> **PROBLEM TO SOLVE**
Output the line that contains "[BELCT 2001 Berlin", then every line beneath it through the end of the records, exactly as given and with no other lines.

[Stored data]
——

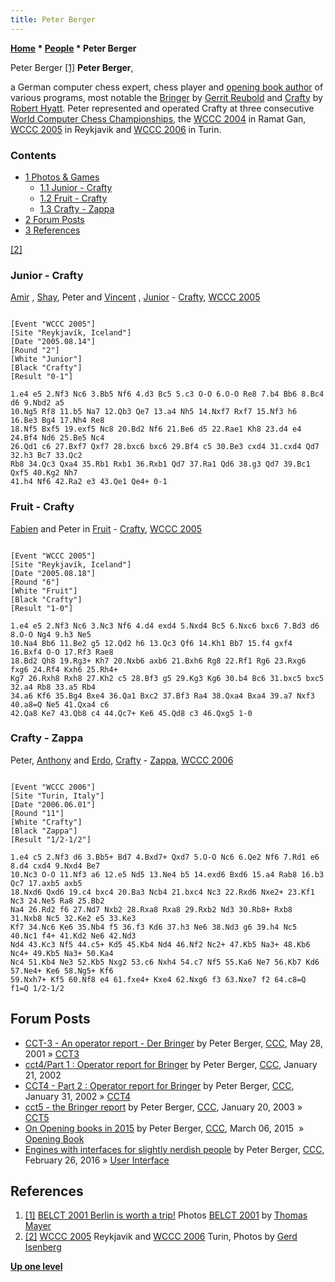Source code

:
 ```yaml
---
title: Peter Berger
---
```

**[Home](Home "Home") \* [People](People "People") \* Peter Berger**



 [](http://www.quarkchess.de/belct/body_index.html) Peter Berger <a id="cite-note-1" href="#cite-ref-1">[1]</a> 
**Peter Berger**,  

a German computer chess expert, chess player and [opening book author](Category:Opening_Book_Author "Category:Opening Book Author") of various programs, most notable the [Bringer](Bringer "Bringer") by [Gerrit Reubold](Gerrit_Reubold "Gerrit Reubold") and [Crafty](Crafty "Crafty") by [Robert Hyatt](Robert_Hyatt "Robert Hyatt"). 
Peter represented and operated Crafty at three consecutive [World Computer Chess Championships](World_Computer_Chess_Championship "World Computer Chess Championship"), the [WCCC 2004](WCCC_2004 "WCCC 2004") in Ramat Gan, [WCCC 2005](WCCC_2005 "WCCC 2005") in Reykjavik and [WCCC 2006](WCCC_2006 "WCCC 2006") in Turin. 



### Contents


* [1 Photos & Games](#photos-.26-games)
	+ [1.1 Junior - Crafty](#junior---crafty)
	+ [1.2 Fruit - Crafty](#fruit---crafty)
	+ [1.3 Crafty - Zappa](#crafty---zappa)
* [2 Forum Posts](#forum-posts)
* [3 References](#references)






<a id="cite-note-2" href="#cite-ref-2">[2]</a>



### Junior - Crafty


 [](File:AmirShayPeterVincentWCCC2005.jpg) 
[Amir](Amir_Ban "Amir Ban") , [Shay](Shay_Bushinsky "Shay Bushinsky"), Peter and [Vincent](Vincent_Diepeveen "Vincent Diepeveen") , [Junior](Junior "Junior") - [Crafty](Crafty "Crafty"), [WCCC 2005](WCCC_2005 "WCCC 2005")




```

[Event "WCCC 2005"]
[Site "Reykjavík, Iceland"]
[Date "2005.08.14"]
[Round "2"]
[White "Junior"]
[Black "Crafty"]
[Result "0-1"]

1.e4 e5 2.Nf3 Nc6 3.Bb5 Nf6 4.d3 Bc5 5.c3 O-O 6.O-O Re8 7.b4 Bb6 8.Bc4 d6 9.Nbd2 a5 
10.Ng5 Rf8 11.b5 Na7 12.Qb3 Qe7 13.a4 Nh5 14.Nxf7 Rxf7 15.Nf3 h6 16.Be3 Bg4 17.Nh4 Re8 
18.Nf5 Bxf5 19.exf5 Nc8 20.Bd2 Nf6 21.Be6 d5 22.Rae1 Kh8 23.d4 e4 24.Bf4 Nd6 25.Be5 Nc4 
26.Qd1 c6 27.Bxf7 Qxf7 28.bxc6 bxc6 29.Bf4 c5 30.Be3 cxd4 31.cxd4 Qd7 32.h3 Bc7 33.Qc2 
Rb8 34.Qc3 Qxa4 35.Rb1 Rxb1 36.Rxb1 Qd7 37.Ra1 Qd6 38.g3 Qd7 39.Bc1 Qxf5 40.Kg2 Nh7 
41.h4 Nf6 42.Ra2 e3 43.Qe1 Qe4+ 0-1

```

### Fruit - Crafty


 [](File:FabienPeterWCCC2005.jpg) 
[Fabien](Fabien_Letouzey "Fabien Letouzey") and Peter in [Fruit](Fruit "Fruit") - [Crafty](Crafty "Crafty"), [WCCC 2005](WCCC_2005 "WCCC 2005")




```

[Event "WCCC 2005"]
[Site "Reykjavík, Iceland"]
[Date "2005.08.18"]
[Round "6"]
[White "Fruit"]
[Black "Crafty"]
[Result "1-0"]

1.e4 e5 2.Nf3 Nc6 3.Nc3 Nf6 4.d4 exd4 5.Nxd4 Bc5 6.Nxc6 bxc6 7.Bd3 d6 8.O-O Ng4 9.h3 Ne5 
10.Na4 Bb6 11.Be2 g5 12.Qd2 h6 13.Qc3 Qf6 14.Kh1 Bb7 15.f4 gxf4 16.Bxf4 O-O 17.Rf3 Rae8 
18.Bd2 Qh8 19.Rg3+ Kh7 20.Nxb6 axb6 21.Bxh6 Rg8 22.Rf1 Rg6 23.Rxg6 fxg6 24.Rf4 Kxh6 25.Rh4+ 
Kg7 26.Rxh8 Rxh8 27.Kh2 c5 28.Bf3 g5 29.Kg3 Kg6 30.b4 Bc6 31.bxc5 bxc5 32.a4 Rb8 33.a5 Rb4 
34.a6 Kf6 35.Bg4 Bxe4 36.Qa1 Bxc2 37.Bf3 Ra4 38.Qxa4 Bxa4 39.a7 Nxf3 40.a8=Q Ne5 41.Qxa4 c6 
42.Qa8 Ke7 43.Qb8 c4 44.Qc7+ Ke6 45.Qd8 c3 46.Qxg5 1-0

```

### Crafty - Zappa


 [](File:PeterAnthonyErdoWCCC2006.jpg) 
Peter, [Anthony](Anthony_Cozzie "Anthony Cozzie") and [Erdo](Erdogan_G%C3%BCnes "Erdogan Günes"), [Crafty](Crafty "Crafty") - [Zappa](Zappa "Zappa"), [WCCC 2006](WCCC_2006 "WCCC 2006")




```

[Event "WCCC 2006"]
[Site "Turin, Italy"]
[Date "2006.06.01"]
[Round "11"]
[White "Crafty"]
[Black "Zappa"]
[Result "1/2-1/2"]

1.e4 c5 2.Nf3 d6 3.Bb5+ Bd7 4.Bxd7+ Qxd7 5.O-O Nc6 6.Qe2 Nf6 7.Rd1 e6 8.d4 cxd4 9.Nxd4 Be7 
10.Nc3 O-O 11.Nf3 a6 12.e5 Nd5 13.Ne4 b5 14.exd6 Bxd6 15.a4 Rab8 16.b3 Qc7 17.axb5 axb5 
18.Nxd6 Qxd6 19.c4 bxc4 20.Ba3 Ncb4 21.bxc4 Nc3 22.Rxd6 Nxe2+ 23.Kf1 Nc3 24.Ne5 Ra8 25.Bb2 
Na4 26.Rd2 f6 27.Nd7 Nxb2 28.Rxa8 Rxa8 29.Rxb2 Nd3 30.Rb8+ Rxb8 31.Nxb8 Nc5 32.Ke2 e5 33.Ke3 
Kf7 34.Nc6 Ke6 35.Nb4 f5 36.f3 Kd6 37.h3 Ne6 38.Nd3 g6 39.h4 Nc5 40.Nc1 f4+ 41.Kd2 Ne6 42.Nd3 
Nd4 43.Kc3 Nf5 44.c5+ Kd5 45.Kb4 Nd4 46.Nf2 Nc2+ 47.Kb5 Na3+ 48.Kb6 Nc4+ 49.Kb5 Na3+ 50.Ka4 
Nc4 51.Kb4 Ne3 52.Kb5 Nxg2 53.c6 Nxh4 54.c7 Nf5 55.Ka6 Ne7 56.Kb7 Kd6 57.Ne4+ Ke6 58.Ng5+ Kf6 
59.Nxh7+ Kf5 60.Nf8 e4 61.fxe4+ Kxe4 62.Nxg6 f3 63.Nxe7 f2 64.c8=Q f1=Q 1/2-1/2

```

## Forum Posts


* [CCT-3 - An operator report - Der Bringer](https://www.stmintz.com/ccc/index.php?id=172118) by Peter Berger, [CCC](CCC "CCC"), May 28, 2001 » [CCT3](CCT3 "CCT3")
* [cct4/Part 1 : Operator report for Bringer](https://www.stmintz.com/ccc/index.php?id=208853) by Peter Berger, [CCC](CCC "CCC"), January 21, 2002
* [CCT4 - Part 2 : Operator report for Bringer](https://www.stmintz.com/ccc/index.php?id=211176) by Peter Berger, [CCC](CCC "CCC"), January 31, 2002 » [CCT4](CCT4 "CCT4")
* [cct5 - the Bringer report](https://www.stmintz.com/ccc/index.php?id=278449) by Peter Berger, [CCC](CCC "CCC"), January 20, 2003 » [CCT5](CCT5 "CCT5")
* [On Opening books in 2015](http://www.talkchess.com/forum/viewtopic.php?t=55569) by Peter Berger, [CCC](CCC "CCC"), March 06, 2015  » [Opening Book](Opening_Book "Opening Book")
* [Engines with interfaces for slightly nerdish people](http://www.talkchess.com/forum/viewtopic.php?t=59367) by Peter Berger, [CCC](CCC "CCC"), February 26, 2016 » [User Interface](User_Interface "User Interface")


## References


1. <a id="cite-ref-1" href="#cite-note-1">[1]</a> [BELCT 2001 Berlin is worth a trip!](http://www.quarkchess.de/belct/) Photos [BELCT 2001](BELCT_2001 "BELCT 2001") by [Thomas Mayer](Thomas_Mayer "Thomas Mayer")
2. <a id="cite-ref-2" href="#cite-note-2">[2]</a> [WCCC 2005](WCCC_2005 "WCCC 2005") Reykjavik and [WCCC 2006](WCCC_2006 "WCCC 2006") Turin, Photos by [Gerd Isenberg](Gerd_Isenberg "Gerd Isenberg")

**[Up one level](People "People")**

——

> **ANSWER**
1. <a id="cite-ref-1" href="#cite-note-1">[1]</a> [BELCT 2001 Berlin is worth a trip!](http://www.quarkchess.de/belct/) Photos [BELCT 2001](BELCT_2001 "BELCT 2001") by [Thomas Mayer](Thomas_Mayer "Thomas Mayer")
2. <a id="cite-ref-2" href="#cite-note-2">[2]</a> [WCCC 2005](WCCC_2005 "WCCC 2005") Reykjavik and [WCCC 2006](WCCC_2006 "WCCC 2006") Turin, Photos by [Gerd Isenberg](Gerd_Isenberg "Gerd Isenberg")

**[Up one level](People "People")**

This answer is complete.